[[ Dataset content open ]]
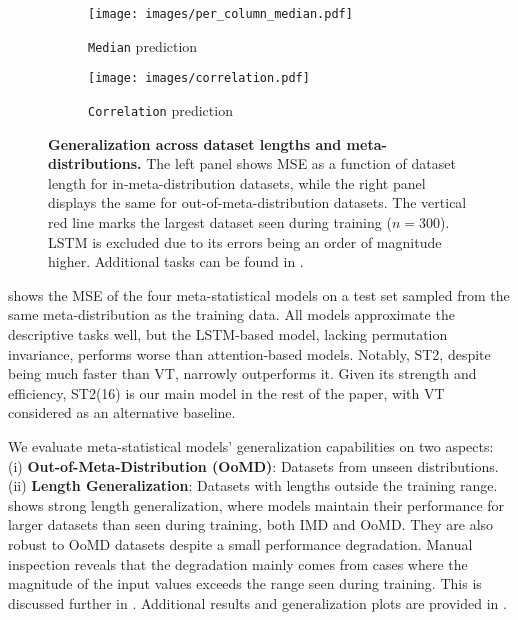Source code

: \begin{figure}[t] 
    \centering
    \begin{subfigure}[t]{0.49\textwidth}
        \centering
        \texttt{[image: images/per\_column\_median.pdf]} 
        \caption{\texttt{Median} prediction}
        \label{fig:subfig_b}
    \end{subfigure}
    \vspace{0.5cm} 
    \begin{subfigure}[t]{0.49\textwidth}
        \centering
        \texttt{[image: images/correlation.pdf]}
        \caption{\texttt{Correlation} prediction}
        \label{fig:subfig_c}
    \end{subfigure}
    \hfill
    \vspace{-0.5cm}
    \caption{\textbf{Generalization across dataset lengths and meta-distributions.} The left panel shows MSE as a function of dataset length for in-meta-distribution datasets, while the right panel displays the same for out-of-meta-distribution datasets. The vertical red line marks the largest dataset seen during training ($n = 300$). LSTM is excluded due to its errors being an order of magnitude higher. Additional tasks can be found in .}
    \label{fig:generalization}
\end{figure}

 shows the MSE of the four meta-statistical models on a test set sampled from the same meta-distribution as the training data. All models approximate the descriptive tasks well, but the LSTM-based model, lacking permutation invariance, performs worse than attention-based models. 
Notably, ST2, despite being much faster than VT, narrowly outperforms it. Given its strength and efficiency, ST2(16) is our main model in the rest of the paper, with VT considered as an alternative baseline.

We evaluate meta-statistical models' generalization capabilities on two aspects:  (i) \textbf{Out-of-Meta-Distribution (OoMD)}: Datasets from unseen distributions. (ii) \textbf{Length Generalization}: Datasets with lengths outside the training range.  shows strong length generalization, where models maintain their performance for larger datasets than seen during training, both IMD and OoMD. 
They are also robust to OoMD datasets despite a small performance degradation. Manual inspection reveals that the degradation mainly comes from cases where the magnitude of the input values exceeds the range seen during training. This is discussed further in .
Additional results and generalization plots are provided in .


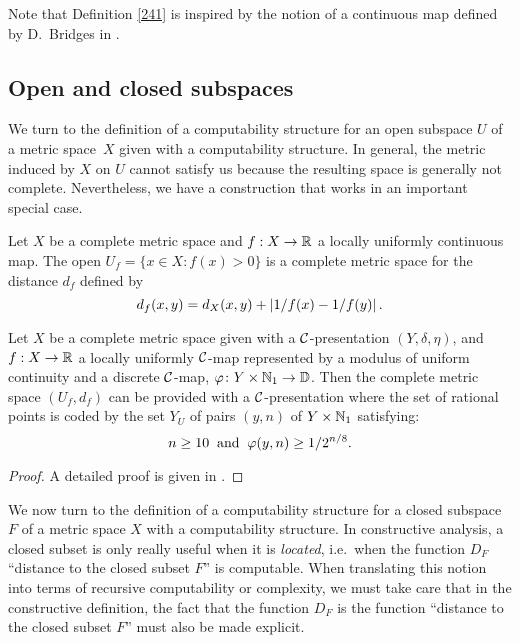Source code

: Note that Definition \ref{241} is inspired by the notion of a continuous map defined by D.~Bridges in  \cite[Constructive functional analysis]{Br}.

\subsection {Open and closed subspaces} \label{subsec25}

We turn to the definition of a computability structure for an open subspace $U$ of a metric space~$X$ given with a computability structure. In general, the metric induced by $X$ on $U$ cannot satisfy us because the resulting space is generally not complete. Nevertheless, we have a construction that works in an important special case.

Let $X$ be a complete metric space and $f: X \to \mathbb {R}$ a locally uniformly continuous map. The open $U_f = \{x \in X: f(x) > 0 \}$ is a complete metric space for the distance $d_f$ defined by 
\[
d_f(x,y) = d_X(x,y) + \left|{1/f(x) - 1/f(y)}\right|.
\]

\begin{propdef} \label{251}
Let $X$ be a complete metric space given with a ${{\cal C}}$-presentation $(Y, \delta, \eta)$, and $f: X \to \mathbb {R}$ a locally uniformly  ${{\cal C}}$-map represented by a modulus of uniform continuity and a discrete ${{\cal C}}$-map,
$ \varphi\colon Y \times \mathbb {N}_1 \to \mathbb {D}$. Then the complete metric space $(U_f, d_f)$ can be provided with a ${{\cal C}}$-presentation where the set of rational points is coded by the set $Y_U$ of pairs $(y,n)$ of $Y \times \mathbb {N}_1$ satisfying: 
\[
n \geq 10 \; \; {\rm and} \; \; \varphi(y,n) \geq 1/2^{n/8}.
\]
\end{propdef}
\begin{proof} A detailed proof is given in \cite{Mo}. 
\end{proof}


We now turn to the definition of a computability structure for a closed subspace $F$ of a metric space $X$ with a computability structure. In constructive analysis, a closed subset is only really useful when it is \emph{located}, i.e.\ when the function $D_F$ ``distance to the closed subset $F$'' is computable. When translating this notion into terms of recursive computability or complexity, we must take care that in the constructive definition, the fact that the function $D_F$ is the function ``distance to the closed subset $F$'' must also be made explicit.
[[ Dataset content closed ]]
◆ **Directions**:
Leaving out only the pictures, reproduce the listing exactly.

◆ **Your response**:
Source code

: \begin{figure}[t] 
    \centering
    \begin{subfigure}[t]{0.49\textwidth}
        \centering
        \texttt{[image: images/per\_column\_median.pdf]} 
        \caption{\texttt{Median} prediction}
        \label{fig:subfig_b}
    \end{subfigure}
    \vspace{0.5cm} 
    \begin{subfigure}[t]{0.49\textwidth}
        \centering
        \texttt{[image: images/correlation.pdf]}
        \caption{\texttt{Correlation} prediction}
        \label{fig:subfig_c}
    \end{subfigure}
    \hfill
    \vspace{-0.5cm}
    \caption{\textbf{Generalization across dataset lengths and meta-distributions.} The left panel shows MSE as a function of dataset length for in-meta-distribution datasets, while the right panel displays the same for out-of-meta-distribution datasets. The vertical red line marks the largest dataset seen during training ($n = 300$). LSTM is excluded due to its errors being an order of magnitude higher. Additional tasks can be found in .}
    \label{fig:generalization}
\end{figure}

 shows the MSE of the four meta-statistical models on a test set sampled from the same meta-distribution as the training data. All models approximate the descriptive tasks well, but the LSTM-based model, lacking permutation invariance, performs worse than attention-based models. 
Notably, ST2, despite being much faster than VT, narrowly outperforms it. Given its strength and efficiency, ST2(16) is our main model in the rest of the paper, with VT considered as an alternative baseline.

We evaluate meta-statistical models' generalization capabilities on two aspects:  (i) \textbf{Out-of-Meta-Distribution (OoMD)}: Datasets from unseen distributions. (ii) \textbf{Length Generalization}: Datasets with lengths outside the training range.  shows strong length generalization, where models maintain their performance for larger datasets than seen during training, both IMD and OoMD. 
They are also robust to OoMD datasets despite a small performance degradation. Manual inspection reveals that the degradation mainly comes from cases where the magnitude of the input values exceeds the range seen during training. This is discussed further in .
Additional results and generalization plots are provided in .


Source code

: Note that Definition \ref{241} is inspired by the notion of a continuous map defined by D.~Bridges in  \cite[Constructive functional analysis]{Br}.

\subsection {Open and closed subspaces} \label{subsec25}

We turn to the definition of a computability structure for an open subspace $U$ of a metric space~$X$ given with a computability structure. In general, the metric induced by $X$ on $U$ cannot satisfy us because the resulting space is generally not complete. Nevertheless, we have a construction that works in an important special case.

Let $X$ be a complete metric space and $f: X \to \mathbb {R}$ a locally uniformly continuous map. The open $U_f = \{x \in X: f(x) > 0 \}$ is a complete metric space for the distance $d_f$ defined by 
\[
d_f(x,y) = d_X(x,y) + \left|{1/f(x) - 1/f(y)}\right|.
\]

\begin{propdef} \label{251}
Let $X$ be a complete metric space given with a ${{\cal C}}$-presentation $(Y, \delta, \eta)$, and $f: X \to \mathbb {R}$ a locally uniformly  ${{\cal C}}$-map represented by a modulus of uniform continuity and a discrete ${{\cal C}}$-map,
$ \varphi\colon Y \times \mathbb {N}_1 \to \mathbb {D}$. Then the complete metric space $(U_f, d_f)$ can be provided with a ${{\cal C}}$-presentation where the set of rational points is coded by the set $Y_U$ of pairs $(y,n)$ of $Y \times \mathbb {N}_1$ satisfying: 
\[
n \geq 10 \; \; {\rm and} \; \; \varphi(y,n) \geq 1/2^{n/8}.
\]
\end{propdef}
\begin{proof} A detailed proof is given in \cite{Mo}. 
\end{proof}


We now turn to the definition of a computability structure for a closed subspace $F$ of a metric space $X$ with a computability structure. In constructive analysis, a closed subset is only really useful when it is \emph{located}, i.e.\ when the function $D_F$ ``distance to the closed subset $F$'' is computable. When translating this notion into terms of recursive computability or complexity, we must take care that in the constructive definition, the fact that the function $D_F$ is the function ``distance to the closed subset $F$'' must also be made explicit.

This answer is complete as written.